1. Why did you choose to share your code/data?

We actually hadn’t really considered it until it came up during the submission process for MRM. Once the recommendation was raised with the team, we couldn’t see any reason not to share the code. Especially early in the development process, we thought it would be a great way to get feedback and make connections with other researchers studying similar processes.

2. What is your lab or institutional policy on code/data sharing?

This was the first collaborative project by our two labs, so while we didn’t have a formal policy in place, Dr. Branca (a co-author) had participated in data sharing in the past and was able to help us understand the process. UNC offers its employees access to the Carolina Digital Repository, which allows researchers to upload work so that it becomes accessible, indexed, and searchable. 

3. At what stage did you decide to share your code/data? Is there anything you wish you had known or done sooner?

Sang Chung, Yueh Lee, and Jennifer Goralski

As just mentioned, we didn’t make this decision until late on, when we reached the submission stage. Now that we have participated in the process, we are motivated to do the same for future articles. Once we had decided to share our code, we had to clean it up to make it readable to people outside the group. Moving forward, we plan to write code with more explanatory comments, better formatting, with line indentations for example, self-explanatory variable names, logically grouped sub-sections, and so on.  

4. How do you think we might encourage researchers in the MRI community to contribute more open-source code along with their research papers?

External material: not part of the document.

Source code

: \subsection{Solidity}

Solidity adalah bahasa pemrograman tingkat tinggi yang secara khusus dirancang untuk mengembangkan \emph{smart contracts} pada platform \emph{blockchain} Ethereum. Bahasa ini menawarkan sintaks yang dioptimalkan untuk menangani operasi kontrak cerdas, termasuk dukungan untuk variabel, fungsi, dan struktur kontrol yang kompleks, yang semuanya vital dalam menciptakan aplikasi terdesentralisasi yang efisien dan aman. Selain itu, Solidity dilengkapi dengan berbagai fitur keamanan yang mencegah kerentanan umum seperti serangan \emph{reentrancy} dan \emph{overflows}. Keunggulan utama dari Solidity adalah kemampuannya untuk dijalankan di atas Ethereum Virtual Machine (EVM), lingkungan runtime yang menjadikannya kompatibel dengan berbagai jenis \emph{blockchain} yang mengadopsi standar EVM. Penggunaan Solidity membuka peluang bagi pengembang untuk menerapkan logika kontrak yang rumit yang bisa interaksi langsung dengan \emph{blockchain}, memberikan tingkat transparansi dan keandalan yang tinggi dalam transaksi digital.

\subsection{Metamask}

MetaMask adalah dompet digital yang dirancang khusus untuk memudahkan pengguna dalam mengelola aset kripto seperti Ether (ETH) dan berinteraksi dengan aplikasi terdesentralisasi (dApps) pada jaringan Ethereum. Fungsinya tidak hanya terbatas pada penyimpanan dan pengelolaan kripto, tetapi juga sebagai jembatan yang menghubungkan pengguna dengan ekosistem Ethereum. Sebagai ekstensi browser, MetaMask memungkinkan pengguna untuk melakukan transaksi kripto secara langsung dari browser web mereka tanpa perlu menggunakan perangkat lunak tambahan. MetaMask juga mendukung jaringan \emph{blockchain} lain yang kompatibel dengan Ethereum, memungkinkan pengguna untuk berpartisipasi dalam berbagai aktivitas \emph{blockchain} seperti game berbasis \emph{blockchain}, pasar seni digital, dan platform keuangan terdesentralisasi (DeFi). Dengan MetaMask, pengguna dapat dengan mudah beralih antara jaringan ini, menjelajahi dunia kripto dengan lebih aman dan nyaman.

We think it should become an expectation rather than a suggestion, as long as all data is de-identified. Researchers should have to “opt-out” of data sharing and be required to provide a reasonable explanation as to why the data/code cannot be shared in its current form. 

Questions about the specific reproducible research habit

1. Why did you choose MATLAB as the software language for your project? Did you consider any other languages?

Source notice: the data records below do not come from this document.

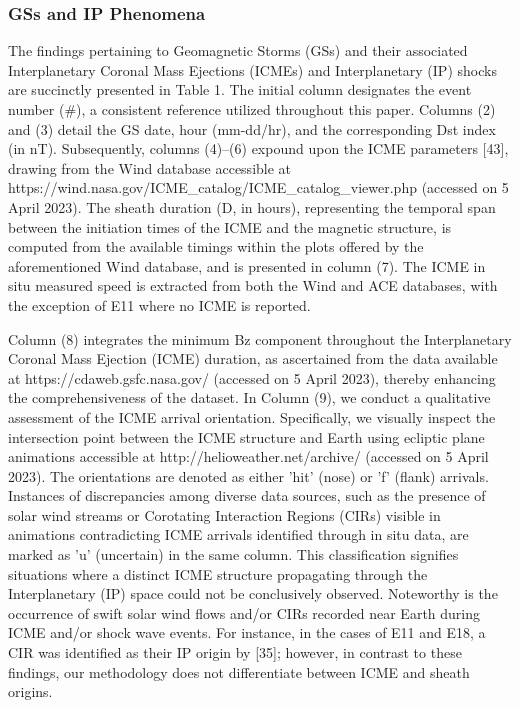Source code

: \subsubsection{GSs and IP Phenomena}
The findings pertaining to Geomagnetic Storms (GSs) and their associated Interplanetary Coronal Mass Ejections (ICMEs) and Interplanetary (IP) shocks are succinctly presented in Table 1. The initial column designates the event number (#), a consistent reference utilized throughout this paper. Columns (2) and (3) detail the GS date, hour (mm-dd/hr), and the corresponding Dst index (in nT). Subsequently, columns (4)–(6) expound upon the ICME parameters [43], drawing from the Wind database accessible at https://wind.nasa.gov/ICME_catalog/ICME_catalog_viewer.php (accessed on 5 April 2023). The sheath duration (D, in hours), representing the temporal span between the initiation times of the ICME and the magnetic structure, is computed from the available timings within the plots offered by the aforementioned Wind database, and is presented in column (7). The ICME in situ measured speed is extracted from both the Wind and ACE databases, with the exception of E11 where no ICME is reported.

Column (8) integrates the minimum Bz component throughout the Interplanetary Coronal Mass Ejection (ICME) duration, as ascertained from the data available at https://cdaweb.gsfc.nasa.gov/ (accessed on 5 April 2023), thereby enhancing the comprehensiveness of the dataset. In Column (9), we conduct a qualitative assessment of the ICME arrival orientation. Specifically, we visually inspect the intersection point between the ICME structure and Earth using ecliptic plane animations accessible at http://helioweather.net/archive/ (accessed on 5 April 2023). The orientations are denoted as either 'hit' (nose) or 'f' (flank) arrivals. Instances of discrepancies among diverse data sources, such as the presence of solar wind streams or Corotating Interaction Regions (CIRs) visible in animations contradicting ICME arrivals identified through in situ data, are marked as 'u' (uncertain) in the same column. This classification signifies situations where a distinct ICME structure propagating through the Interplanetary (IP) space could not be conclusively observed. Noteworthy is the occurrence of swift solar wind flows and/or CIRs recorded near Earth during ICME and/or shock wave events. For instance, in the cases of E11 and E18, a CIR was identified as their IP origin by [35]; however, in contrast to these findings, our methodology does not differentiate between ICME and sheath origins.

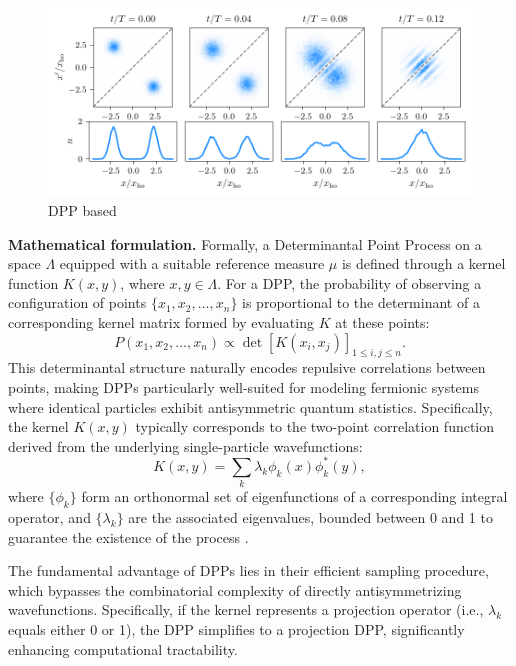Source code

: \begin{figure}
    \centering
    \includegraphics{fig-py/interference_dpp.pdf}
    \caption{DPP based}
    \label{fig:interference-dpp}
\end{figure}


\textbf{Mathematical formulation.}
Formally, a Determinantal Point Process on a space $\Lambda$ equipped with a suitable reference measure $\mu$ is defined through a kernel function $K(x,y)$, where $x,y \in \Lambda$. For a DPP, the probability of observing a configuration of points $\{x_1, x_2, \ldots, x_n\}$ is proportional to the determinant of a corresponding kernel matrix formed by evaluating $K$ at these points:
\begin{equation}
P(x_1, x_2, \ldots, x_n) \propto \det[K(x_i, x_j)]_{1 \leq i,j \leq n}.
\end{equation}
This determinantal structure naturally encodes repulsive correlations between points, making DPPs particularly well-suited for modeling fermionic systems where identical particles exhibit antisymmetric quantum statistics. Specifically, the kernel $K(x,y)$ typically corresponds to the two-point correlation function derived from the underlying single-particle wavefunctions:
\begin{equation}
K(x, y) = \sum_{k} \lambda_k \phi_k(x)\phi_k^*(y),
\end{equation}
where $\{\phi_k\}$ form an orthonormal set of eigenfunctions of a corresponding integral operator, and $\{\lambda_k\}$ are the associated eigenvalues, bounded between 0 and 1 to guarantee the existence of the process \cite{hough_determinantal_2006}.

The fundamental advantage of DPPs lies in their efficient sampling procedure, which bypasses the combinatorial complexity of directly antisymmetrizing wavefunctions. Specifically, if the kernel represents a projection operator (i.e., $\lambda_k$ equals either 0 or 1), the DPP simplifies to a projection DPP, significantly enhancing computational tractability.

Our team had prior experience with MATLAB. The combination of good documentation and simple code structure makes it easy for potential new lab members to understand the code.

2. How did you decide on the license you chose for your shared code/data (CC0 1.0 Universal License)?

The example data we provided was de-identified and the code uses functions provided by MATLAB, so we saw no reason to put limits on the license.

3. What questions did you ask yourself while preparing your code for sharing?

The most important thing for us was to create code that would be as automated as possible. We wanted something simple, efficient, and easy to understand. Lastly, we added comments to help the reader understand some key lines. Our goal in sharing was to actually provide value to the reader. 

4. Are there any other reproducible research habits that you haven’t used for this paper but might be interested in trying in the future?

Since sharing media is easy these days, we think it would be interesting to add short explanatory videos. We could quickly demonstrate our test set-up and provide a summary of the research. This way we could reach a wider audience and better communicate ideas that might be lost in text.